The empirical Rademacher complexity of a hypothesis class $G={g}$ is defined as an average over the training set $S=(z_1,\ldots,z_m)$ in the following way:

\[\hat{\mathcal{R}}(G)=E_{\sigma}\left[\text{sup}_{g\in G}\frac{1}{m}\sum_{i=1}^{m}\sigma_i g(z_i)\right]\]

where $\sigma_i$ are $m$ independently and uniformly distributed random variables in the interval $[-1,1]$. Since $E(\sigma)=0$, we see that the average above is the correlation between $\sigma$ and $g(z)$. The Rademacher complexity, therefore, measures how well a hypothesis class correlates with noise. If a class has enough complexity, it will correlate more easily with noise and have higher Rademacher complexity.

The Rademacher complexity, rather than the empirical one, is in turn defined as the statistical average over the true distribution $D(z)^m$ on all the possible sets of size $m$:

\[\mathcal{R}_m(G)=E_{\sim D^m}(\hat{\mathcal{R}}(G))\]

Note that the expression above is explicitly dependent on $m$ because one cannot move the expectation in $z$ over to $g(z)$ inside the definition of the empirical Rademacher complexity.

For example, suppose we have a linear classifier in two dimensions $g(x\in \mathbb{R}^2)$ , which is a line that classifies points as ${-1,1}$ depending on whether the point is above or below the line. If we have up to three points, one can always choose a line that classifies all the points correctly. This is a consequence of the VC dimension of $\mathbb{R}^2$ being three. Then the above supremum is attained by picking a classifier $g$ such that

\[\text{sup}_{g\in G} \sum_{i=1}^{m}\sigma_i g(z_i)=\sum_{i=1}^{m}|\sigma_i|\]

, which is always possible if we have up to three points.
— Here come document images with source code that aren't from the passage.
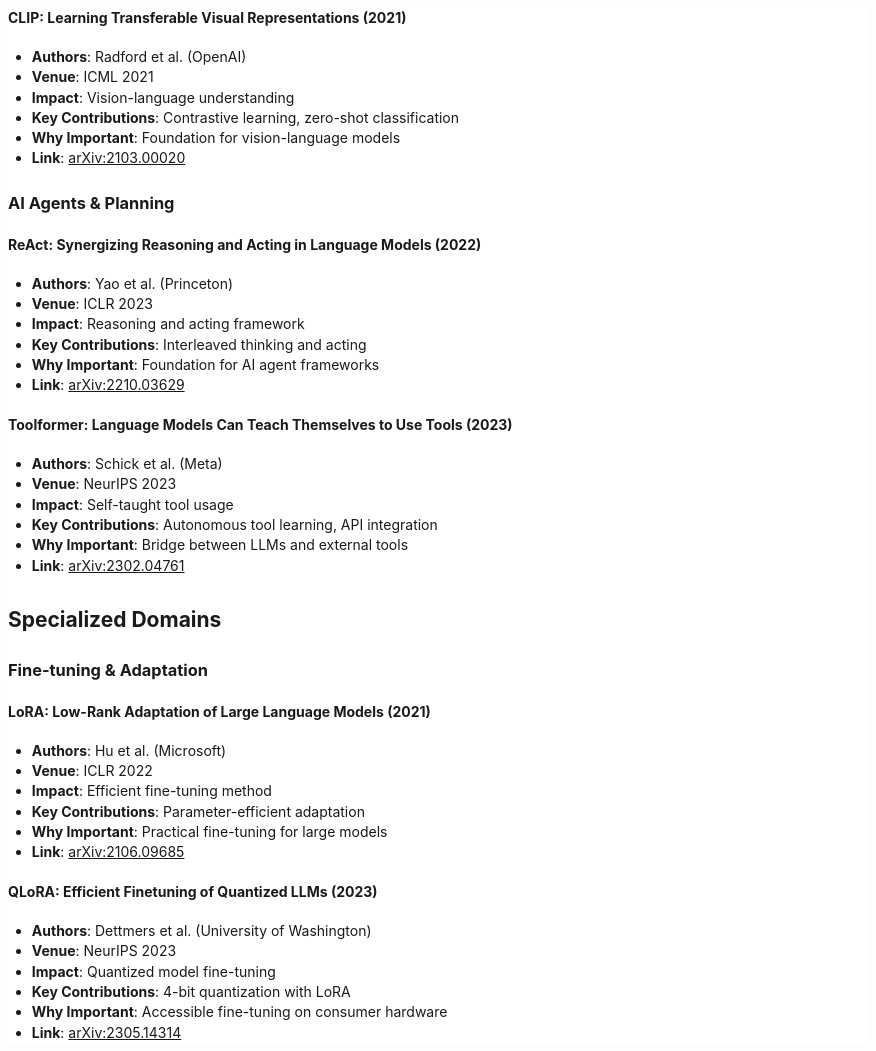 #### CLIP: Learning Transferable Visual Representations (2021)
- **Authors**: Radford et al. (OpenAI)
- **Venue**: ICML 2021
- **Impact**: Vision-language understanding
- **Key Contributions**: Contrastive learning, zero-shot classification
- **Why Important**: Foundation for vision-language models
- **Link**: [arXiv:2103.00020](https://arxiv.org/abs/2103.00020)

### AI Agents & Planning

#### ReAct: Synergizing Reasoning and Acting in Language Models (2022)
- **Authors**: Yao et al. (Princeton)
- **Venue**: ICLR 2023
- **Impact**: Reasoning and acting framework
- **Key Contributions**: Interleaved thinking and acting
- **Why Important**: Foundation for AI agent frameworks
- **Link**: [arXiv:2210.03629](https://arxiv.org/abs/2210.03629)

#### Toolformer: Language Models Can Teach Themselves to Use Tools (2023)
- **Authors**: Schick et al. (Meta)
- **Venue**: NeurIPS 2023
- **Impact**: Self-taught tool usage
- **Key Contributions**: Autonomous tool learning, API integration
- **Why Important**: Bridge between LLMs and external tools
- **Link**: [arXiv:2302.04761](https://arxiv.org/abs/2302.04761)

## Specialized Domains

### Fine-tuning & Adaptation

#### LoRA: Low-Rank Adaptation of Large Language Models (2021)
- **Authors**: Hu et al. (Microsoft)
- **Venue**: ICLR 2022
- **Impact**: Efficient fine-tuning method
- **Key Contributions**: Parameter-efficient adaptation
- **Why Important**: Practical fine-tuning for large models
- **Link**: [arXiv:2106.09685](https://arxiv.org/abs/2106.09685)

#### QLoRA: Efficient Finetuning of Quantized LLMs (2023)
- **Authors**: Dettmers et al. (University of Washington)
- **Venue**: NeurIPS 2023
- **Impact**: Quantized model fine-tuning
- **Key Contributions**: 4-bit quantization with LoRA
- **Why Important**: Accessible fine-tuning on consumer hardware
- **Link**: [arXiv:2305.14314](https://arxiv.org/abs/2305.14314)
The Rademacher complexity is simply

\[\mathcal{R}_{m\leq 3}=E_{\sigma}|\sigma|\]

, and thus independent of $m$. The same follows in higher dimensions. The Rademacher complexity is independent of $m$ if $m$ is less than the VC dimension. For $m$ bigger than the VC dimension, we can find the following bound.

2. Bounds

One can determine several bounds on the Rademacher complexity. One of particular interest takes into account the growth function. Remember that the growth function $\Pi(m)$ is the maximal number of distinct ways of classifying a set of $m$ points $z_1,\ldots,z_m$ using an hypothesis class $\mathcal{H}$. In order to calculate this bound we need the following lemma:

Massart’s Lemma: let $A\subset \mathbb{R}^m$ be a finite set, and $r=\text{max}_{x\in A}|x|_2$, then

\[E_{\sigma}\left[\frac{1}{m}\text{sup}_{x\in A}\sum_{i=1}^{m} \sigma_ix_i\right]\leq \frac{r\sqrt{2\ln|A|}}{m}\]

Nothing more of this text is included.